*** SUPPLIED DATA
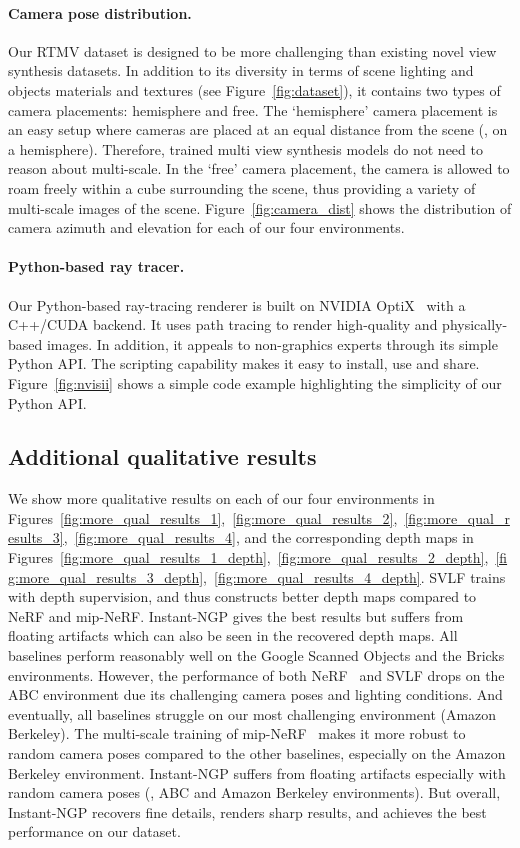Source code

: \paragraph{Camera pose distribution.}
Our RTMV dataset is designed to be more challenging than existing novel view synthesis datasets.
In addition to its diversity in terms of scene lighting and objects materials and textures (see Figure~\ref{fig:dataset}),
it contains two types of camera placements: hemisphere and free.
The `hemisphere' camera placement is an easy setup where cameras are placed at an equal distance from the scene (\ie, on a hemisphere).
Therefore, trained multi view synthesis models do not need to reason about multi-scale.
In the `free' camera placement, the camera is allowed to roam freely within a cube surrounding the scene,
thus providing a variety of multi-scale images of the scene.
Figure~\ref{fig:camera_dist} shows the distribution of camera azimuth and elevation for each of our four environments.

\paragraph{Python-based ray tracer.}
Our Python-based ray-tracing renderer is built on NVIDIA OptiX~\cite{optix} with a C++/CUDA backend.
It uses path tracing to render high-quality and physically-based images.
In addition, it appeals to non-graphics experts through its simple Python API.
The scripting capability makes it easy to install, use and share.
Figure~\ref{fig:nvisii} shows a simple code example highlighting the simplicity of our Python API.

\subsection{Additional qualitative results}
We show more qualitative results on each of our four environments in Figures~\ref{fig:more_qual_results_1},~\ref{fig:more_qual_results_2},~\ref{fig:more_qual_results_3},~\ref{fig:more_qual_results_4},
and the corresponding depth maps in Figures~\ref{fig:more_qual_results_1_depth},~\ref{fig:more_qual_results_2_depth},~\ref{fig:more_qual_results_3_depth},~\ref{fig:more_qual_results_4_depth}.
SVLF trains with depth supervision, and thus constructs better depth maps compared to NeRF and mip-NeRF.
Instant-NGP gives the best results but suffers from floating artifacts which can also be seen in the recovered depth maps.
All baselines perform reasonably well on the Google Scanned Objects and the Bricks environments.
However, the performance of both NeRF~\cite{mildenhall2020nerf} and SVLF drops on the ABC environment due its challenging camera poses and lighting conditions.
And eventually, all baselines struggle on our most challenging environment (Amazon Berkeley).
The multi-scale training of mip-NeRF~\cite{barron2021mip} makes it more robust to random camera poses compared to the other baselines, especially on the Amazon Berkeley environment.
Instant-NGP suffers from floating artifacts especially with random camera poses (\eg, ABC and Amazon Berkeley environments).
But overall, Instant-NGP recovers fine details, renders sharp results, and achieves the best performance on our dataset.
******
● ACTIVITY:
Scan the entries above for the string "images" and copy each line containing it.

● ANSWER SPACE:
thus providing a variety of multi-scale images of the scene.
It uses path tracing to render high-quality and physically-based images.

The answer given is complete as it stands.